● What is being asked
Compute how many lines below contain the word "more" and respond with that number only.

● Given records
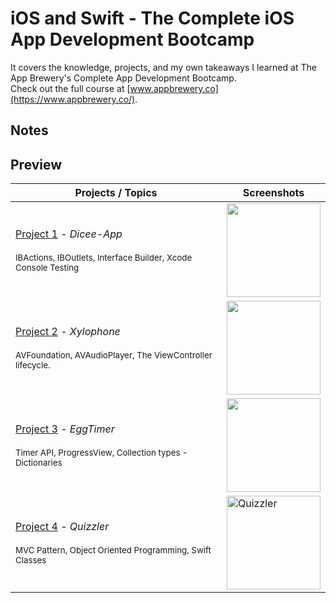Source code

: # iOS and Swift - The Complete iOS App Development Bootcamp

It covers the knowledge, projects, and my own takeaways I learned at The App Brewery's Complete App Development Bootcamp.
<br>Check out the full course at [www.appbrewery.co](https://www.appbrewery.co/).


## Notes



## Preview


Projects / Topics                                                           | Screenshots
---                                                                         |---
[Project 1](https://github.com/ogulcandeniz-inac/iOS-Swift-Bootcamp/tree/main/01-%20Proje1%20-%20DiceeApp) - *Dicee-App* <br/>                                         <br/><sub> IBActions, IBOutlets, Interface Builder, Xcode Console Testing                  </sub>  |<img width="150"  src="https://github.com/ogulcandeniz-inac/iOS-Swift-Bootcamp/assets/109241786/973e7c23-bdc9-483f-a4f6-57d7603df4f0">|
[Project 2](https://github.com/ogulcandeniz-inac/iOS-Swift-Bootcamp/tree/main/02%20-%20Project2) - *Xylophone* <br/>                                         <br/><sub> AVFoundation, AVAudioPlayer, The ViewController lifecycle.                      </sub>  |<img width="150"  src="https://github.com/ogulcandeniz-inac/iOS-Swift-Bootcamp/assets/109241786/44d048d5-f898-4975-9445-df64cec0558c">|
[Project 3](https://github.com/ogulcandeniz-inac/iOS-Swift-Bootcamp/tree/main/03%20-%20Project3) - *EggTimer* <br/>                                          <br/><sub> Timer API, ProgressView, Collection types - Dictionaries                        </sub>  |<img width="150"  src="https://github.com/ogulcandeniz-inac/iOS-Swift-Bootcamp/assets/109241786/2e847010-a44d-4ad0-a276-cbe0e5acd559">|
[Project 4](https://github.com/ogulcandeniz-inac/iOS-Swift-Bootcamp/tree/main/03%20-%20Project4) - *Quizzler* <br/>                                          <br/><sub> MVC Pattern, Object Oriented Programming, Swift Classes                        </sub>  |<img width="150" alt="Quizzler" src="https://github.com/ogulcandeniz-inac/iOS-Swift-Bootcamp/assets/109241786/298f440e-a635-49c7-aa8d-176c7c3c3eb2">|


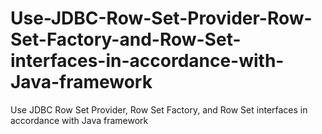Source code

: # Use-JDBC-Row-Set-Provider-Row-Set-Factory-and-Row-Set-interfaces-in-accordance-with-Java-framework
Use JDBC Row Set Provider, Row Set Factory, and Row Set interfaces in accordance with Java framework
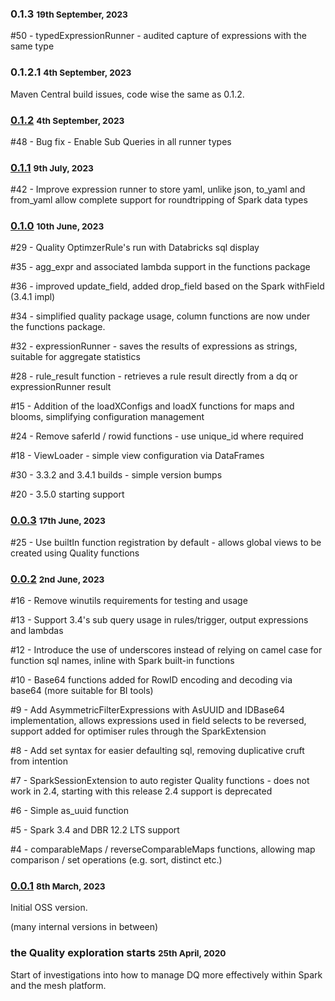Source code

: ### 0.1.3 <small>19th September, 2023</small>

#50 - typedExpressionRunner - audited capture of expressions with the same type

### 0.1.2.1 <small>4th September, 2023</small>

Maven Central build issues, code wise the same as 0.1.2.

### [0.1.2](https://github.com/sparkutils/quality/milestone/7?closed=1) <small>4th September, 2023</small>

#48 - Bug fix - Enable Sub Queries in all runner types

### [0.1.1](https://github.com/sparkutils/quality/milestone/6?closed=1) <small>9th July, 2023</small>

#42 - Improve expression runner to store yaml, unlike json, to_yaml and from_yaml allow complete support for roundtripping of Spark data types

### [0.1.0](https://github.com/sparkutils/quality/milestone/3?closed=1) <small>10th June, 2023</small>

#29 - Quality OptimzerRule's run with Databricks sql display

#35 - agg_expr and associated lambda support in the functions package 

#36 - improved update_field, added drop_field based on the Spark withField (3.4.1 impl)

#34 - simplified quality package usage, column functions are now under the functions package.

#32 - expressionRunner - saves the results of expressions as strings, suitable for aggregate statistics

#28 - rule_result function - retrieves a rule result directly from a dq or expressionRunner result

#15 - Addition of the loadXConfigs and loadX functions for maps and blooms, simplifying configuration management

#24 - Remove saferId / rowid functions - use unique_id where required 

#18 - ViewLoader - simple view configuration via DataFrames  

#30 - 3.3.2 and 3.4.1 builds - simple version bumps

#20 - 3.5.0 starting support

### [0.0.3](https://github.com/sparkutils/quality/milestone/5?closed=1) <small>17th June, 2023</small>

#25 - Use builtIn function registration by default - allows global views to be created using Quality functions

### [0.0.2](https://github.com/sparkutils/quality/milestone/2?closed=1) <small>2nd June, 2023</small>

#16 - Remove winutils requirements for testing and usage

#13 - Support 3.4's sub query usage in rules/trigger, output expressions and lambdas 

#12 - Introduce the use of underscores instead of relying on camel case for function sql names, inline with Spark built-in functions

#10 - Base64 functions added for RowID encoding and decoding via base64 (more suitable for BI tools)

#9 - Add AsymmetricFilterExpressions with AsUUID and IDBase64 implementation, allows expressions used in field selects to be reversed, support added for optimiser rules through the SparkExtension 

#8 - Add set syntax for easier defaulting sql, removing duplicative cruft from intention

#7 - SparkSessionExtension to auto register Quality functions - does not work in 2.4, starting with this release 2.4 support is deprecated

#6 - Simple as_uuid function

#5 - Spark 3.4 and DBR 12.2 LTS support

#4 - comparableMaps / reverseComparableMaps functions, allowing map comparison / set operations (e.g. sort, distinct etc.)

### [0.0.1](https://github.com/sparkutils/quality/milestone/1?closed=1) <small>8th March, 2023</small>

Initial OSS version.

(many internal versions in between)

### the Quality exploration starts <small>25th April, 2020</small>

Start of investigations into how to manage DQ more effectively within Spark and the mesh platform.
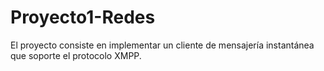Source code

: # Proyecto1-Redes
El proyecto consiste en implementar un cliente de mensajería instantánea que soporte el protocolo XMPP.
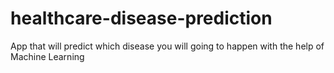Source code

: # healthcare-disease-prediction
App that will predict which disease you will going to happen with the help of Machine Learning
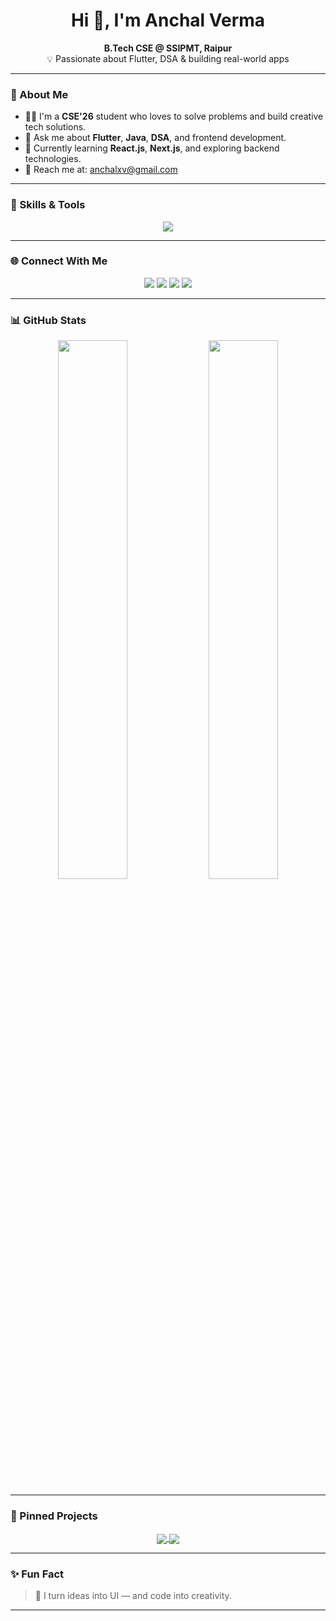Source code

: <h1 align="center">Hi 👋, I'm Anchal Verma</h1>

<p align="center">
  <b>B.Tech CSE @ SSIPMT, Raipur</b><br>
  💡 Passionate about Flutter, DSA & building real-world apps <br>
   <b></b>
</p>

---

### 🚀 About Me

- 👩‍💻 I'm a **CSE'26** student who loves to solve problems and build creative tech solutions.
- 💬 Ask me about **Flutter**, **Java**, **DSA**, and frontend development.
- 🌱 Currently learning **React.js**, **Next.js**, and exploring backend technologies.
- 📩 Reach me at: [anchalxv@gmail.com](mailto:anchalxv@gmail.com)

---

### 🧩 Skills & Tools

<p align="center">
  <img src="https://skillicons.dev/icons?i=dart,flutter,java,js,html,css,cpp,react,nextjs,python,firebase,git,github,linux" />
</p>

---

### 🌐 Connect With Me

<p align="center">
  <a href="(https://linkedin.com/in/anchal-verma-499065241)" target="_blank"><img src="https://img.shields.io/badge/LinkedIn-blue?style=flat-square&logo=linkedin" /></a>
  <a href="mailto:anchalxv@gmail.com"><img src="https://img.shields.io/badge/Gmail-red?style=flat-square&logo=gmail&logoColor=white" /></a>
  <a href="https://leetcode.com/u/anchalvermaa/" target="_blank"><img src="https://img.shields.io/badge/LeetCode-orange?style=flat-square&logo=leetcode&logoColor=white" /></a>
  <a href="https://github.com/anchalV194" target="_blank"><img src="https://img.shields.io/badge/GitHub-100000?style=flat-square&logo=github&logoColor=white" /></a>
</p>

---

### 📊 GitHub Stats

<p align="center">
  <img src="https://github-readme-stats.vercel.app/api?username=anchalV194&show_icons=true&theme=radical" width="47%" />
  <img src="https://github-readme-stats.vercel.app/api/top-langs/?username=anchalV194&layout=compact&theme=radical" width="47%" />
</p>

---

### 📌 Pinned Projects

<p align="center">
  <a href="https://github.com/anchalV194/HerShield">
    <img align="center" src="https://github-readme-stats.vercel.app/api/pin/?username=anchalV194&repo=HerShield&theme=radical" />
  </a>
  <a href="https://github.com/anchalV194/Scientific_Calculator">
    <img align="center" src="https://github-readme-stats.vercel.app/api/pin/?username=anchalV194&repo=Scientific_Calculator&theme=radical" />
  </a>
</p>

---

### ✨ Fun Fact

> 🌟 I turn ideas into UI — and code into creativity.

---

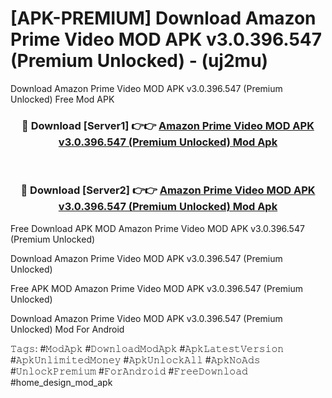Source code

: # [APK-PREMIUM] Download Amazon Prime Video MOD APK v3.0.396.547 (Premium Unlocked) - (uj2mu)
Download Amazon Prime Video MOD APK v3.0.396.547 (Premium Unlocked) Free Mod APK

<div align="center">
<h3>🔴 Download [Server1] 👉👉 <a href="https://apk-comot.site?title=Amazon_Prime_Video_MOD_APK_v3.0.396.547_(Premium_Unlocked)">Amazon Prime Video MOD APK v3.0.396.547 (Premium Unlocked) Mod Apk</a></h3><br>

<h3>🔴 Download [Server2] 👉👉 <a href="https://apk-comot.site?title=Amazon_Prime_Video_MOD_APK_v3.0.396.547_(Premium_Unlocked)">Amazon Prime Video MOD APK v3.0.396.547 (Premium Unlocked) Mod Apk</a></h3>
</div>


Free Download APK MOD Amazon Prime Video MOD APK v3.0.396.547 (Premium Unlocked)

Download Amazon Prime Video MOD APK v3.0.396.547 (Premium Unlocked) 

Free APK MOD Amazon Prime Video MOD APK v3.0.396.547 (Premium Unlocked) 

Download Amazon Prime Video MOD APK v3.0.396.547 (Premium Unlocked) Mod For Android

𝚃𝚊𝚐𝚜: #𝙼𝚘𝚍𝙰𝚙𝚔 #𝙳𝚘𝚠𝚗𝚕𝚘𝚊𝚍𝙼𝚘𝚍𝙰𝚙𝚔 #𝙰𝚙𝚔𝙻𝚊𝚝𝚎𝚜𝚝𝚅𝚎𝚛𝚜𝚒𝚘𝚗 #𝙰𝚙𝚔𝚄𝚗𝚕𝚒𝚖𝚒𝚝𝚎𝚍𝙼𝚘𝚗𝚎𝚢 #𝙰𝚙𝚔𝚄𝚗𝚕𝚘𝚌𝚔𝙰𝚕𝚕 #𝙰𝚙𝚔𝙽𝚘𝙰𝚍𝚜 #𝚄𝚗𝚕𝚘𝚌𝚔𝙿𝚛𝚎𝚖𝚒𝚞𝚖 #𝙵𝚘𝚛𝙰𝚗𝚍𝚛𝚘𝚒𝚍 #𝙵𝚛𝚎𝚎𝙳𝚘𝚠𝚗𝚕𝚘𝚊𝚍 #home_design_mod_apk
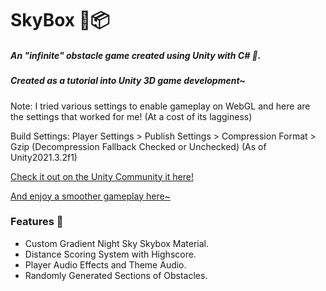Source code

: # SkyBox 🌌📦
##### An "infinite" obstacle game created using Unity with C# 👾.
##### Created as a tutorial into Unity 3D game development~

Note: I tried various settings to enable gameplay on WebGL and here are the settings that worked for me! (At a cost of its lagginess)

<p>Build Settings: Player Settings > Publish Settings > Compression Format > Gzip (Decompression Fallback Checked or Unchecked)
(As of Unity2021.3.2f1)</p>

<p><a href = "https://play.unity.com/mg/other/skybox_webgzip">Check it out on the Unity Community it here!</a></p>
<p><a href = "https://isabelchong.github.io/SkyBox/">And enjoy a smoother gameplay here~</a></p>


### Features 🦫
- Custom Gradient Night Sky Skybox Material.
- Distance Scoring System with Highscore.
- Player Audio Effects and Theme Audio.
- Randomly Generated Sections of Obstacles.
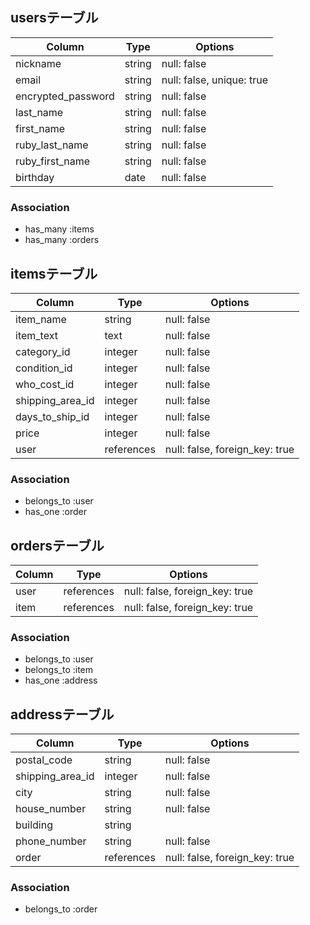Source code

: ## usersテーブル

| Column             | Type     | Options                        |
| ------------------ | -------- | ------------------------------ |
| nickname           | string   | null: false                    |
| email              | string   | null: false, unique: true      |
| encrypted_password | string   | null: false                    |
| last_name          | string   | null: false                    |
| first_name         | string   | null: false                    |
| ruby_last_name     | string   | null: false                    |
| ruby_first_name    | string   | null: false                    |
| birthday           | date     | null: false                    |

### Association
- has_many :items
- has_many :orders



## itemsテーブル

| Column           | Type       | Options                        |
| ---------------- | ---------- | ------------------------------ |
| item_name        | string     | null: false                    |
| item_text        | text       | null: false                    |
| category_id      | integer    | null: false                    |
| condition_id     | integer    | null: false                    |
| who_cost_id      | integer    | null: false                    |
| shipping_area_id | integer    | null: false                    |
| days_to_ship_id  | integer    | null: false                    |
| price            | integer    | null: false                    |
| user             | references | null: false, foreign_key: true |

### Association
- belongs_to :user
- has_one :order



## ordersテーブル

| Column          | Type       | Options                        |
| --------------- | ---------- | ------------------------------ |
| user            | references | null: false, foreign_key: true |
| item            | references | null: false, foreign_key: true |

### Association
- belongs_to :user
- belongs_to :item
- has_one :address



## addressテーブル

| Column            | Type       | Options                        |
| ----------------- | ---------- | ------------------------------ |
| postal_code       | string     | null: false                    |
| shipping_area_id  | integer    | null: false                    |
| city              | string     | null: false                    |
| house_number      | string     | null: false                    |
| building          | string     |                                |
| phone_number      | string     | null: false                    |
| order             | references | null: false, foreign_key: true |

### Association
- belongs_to :order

● Completed task
2